(TASK) Each line of the material holding the word "temos" must be identified and copied.

Segment Open

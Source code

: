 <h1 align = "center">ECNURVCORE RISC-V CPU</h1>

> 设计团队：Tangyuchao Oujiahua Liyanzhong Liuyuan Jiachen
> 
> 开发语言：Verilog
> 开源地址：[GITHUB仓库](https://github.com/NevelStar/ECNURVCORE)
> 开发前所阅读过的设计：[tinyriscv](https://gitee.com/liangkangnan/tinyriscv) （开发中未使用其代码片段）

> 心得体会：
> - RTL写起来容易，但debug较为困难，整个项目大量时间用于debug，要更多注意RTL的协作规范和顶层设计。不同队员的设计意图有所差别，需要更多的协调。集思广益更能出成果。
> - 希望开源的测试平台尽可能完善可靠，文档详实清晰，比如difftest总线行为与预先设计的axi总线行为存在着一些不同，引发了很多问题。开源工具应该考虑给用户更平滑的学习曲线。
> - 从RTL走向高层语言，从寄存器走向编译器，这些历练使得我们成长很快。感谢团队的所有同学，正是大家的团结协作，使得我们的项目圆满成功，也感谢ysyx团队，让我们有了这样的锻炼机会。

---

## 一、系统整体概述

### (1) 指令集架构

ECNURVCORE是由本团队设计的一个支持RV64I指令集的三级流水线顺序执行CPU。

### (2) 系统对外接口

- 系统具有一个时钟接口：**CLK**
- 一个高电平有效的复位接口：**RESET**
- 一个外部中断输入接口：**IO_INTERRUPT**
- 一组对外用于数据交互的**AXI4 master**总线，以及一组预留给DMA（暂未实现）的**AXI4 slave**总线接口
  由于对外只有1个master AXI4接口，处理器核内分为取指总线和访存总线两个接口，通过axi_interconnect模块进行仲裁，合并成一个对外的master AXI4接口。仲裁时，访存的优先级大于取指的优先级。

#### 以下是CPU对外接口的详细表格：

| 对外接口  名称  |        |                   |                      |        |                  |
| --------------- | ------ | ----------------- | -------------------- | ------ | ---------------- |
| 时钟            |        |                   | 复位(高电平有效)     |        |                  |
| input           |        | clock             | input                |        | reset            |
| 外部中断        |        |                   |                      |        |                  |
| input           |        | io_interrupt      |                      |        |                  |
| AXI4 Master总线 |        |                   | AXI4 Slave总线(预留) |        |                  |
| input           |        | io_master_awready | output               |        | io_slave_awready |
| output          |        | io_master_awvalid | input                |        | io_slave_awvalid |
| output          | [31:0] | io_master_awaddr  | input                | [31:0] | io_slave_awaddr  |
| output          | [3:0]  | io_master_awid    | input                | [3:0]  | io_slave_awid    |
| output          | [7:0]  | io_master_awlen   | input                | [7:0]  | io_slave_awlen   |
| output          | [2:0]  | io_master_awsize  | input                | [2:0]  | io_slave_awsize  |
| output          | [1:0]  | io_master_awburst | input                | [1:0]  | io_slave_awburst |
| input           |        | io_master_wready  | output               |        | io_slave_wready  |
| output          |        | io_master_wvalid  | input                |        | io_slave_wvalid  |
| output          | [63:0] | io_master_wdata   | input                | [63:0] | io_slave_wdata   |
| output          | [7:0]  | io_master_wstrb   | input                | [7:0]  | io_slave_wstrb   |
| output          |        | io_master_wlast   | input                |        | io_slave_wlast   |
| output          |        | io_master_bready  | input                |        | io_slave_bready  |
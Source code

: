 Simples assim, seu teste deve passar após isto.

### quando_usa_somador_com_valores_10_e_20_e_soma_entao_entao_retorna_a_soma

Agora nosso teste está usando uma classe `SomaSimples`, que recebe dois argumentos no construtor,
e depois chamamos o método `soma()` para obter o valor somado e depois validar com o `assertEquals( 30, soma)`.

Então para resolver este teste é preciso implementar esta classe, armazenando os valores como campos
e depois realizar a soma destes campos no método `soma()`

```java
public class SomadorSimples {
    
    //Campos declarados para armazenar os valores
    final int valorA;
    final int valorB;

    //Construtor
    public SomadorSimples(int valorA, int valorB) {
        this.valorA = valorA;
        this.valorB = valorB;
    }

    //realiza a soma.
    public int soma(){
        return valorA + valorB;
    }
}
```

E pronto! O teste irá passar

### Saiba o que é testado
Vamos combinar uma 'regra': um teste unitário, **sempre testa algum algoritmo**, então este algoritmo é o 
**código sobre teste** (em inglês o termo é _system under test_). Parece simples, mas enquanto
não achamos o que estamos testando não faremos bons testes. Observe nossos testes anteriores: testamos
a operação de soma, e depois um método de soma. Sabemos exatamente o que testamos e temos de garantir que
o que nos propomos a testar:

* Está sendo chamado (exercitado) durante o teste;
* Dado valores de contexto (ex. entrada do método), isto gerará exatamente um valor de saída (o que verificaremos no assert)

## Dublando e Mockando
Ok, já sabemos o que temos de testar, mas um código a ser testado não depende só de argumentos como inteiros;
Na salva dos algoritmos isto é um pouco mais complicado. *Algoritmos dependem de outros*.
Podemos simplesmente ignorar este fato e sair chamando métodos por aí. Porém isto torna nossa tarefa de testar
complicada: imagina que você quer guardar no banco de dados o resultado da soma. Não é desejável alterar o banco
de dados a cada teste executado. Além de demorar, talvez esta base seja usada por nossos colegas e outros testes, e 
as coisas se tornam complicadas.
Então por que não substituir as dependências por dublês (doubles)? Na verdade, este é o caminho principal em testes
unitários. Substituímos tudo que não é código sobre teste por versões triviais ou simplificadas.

Segment Closed

(SOLUTION)
a operação de soma, e depois um método de soma. Sabemos exatamente o que testamos e temos de garantir que
Ok, já sabemos o que temos de testar, mas um código a ser testado não depende só de argumentos como inteiros;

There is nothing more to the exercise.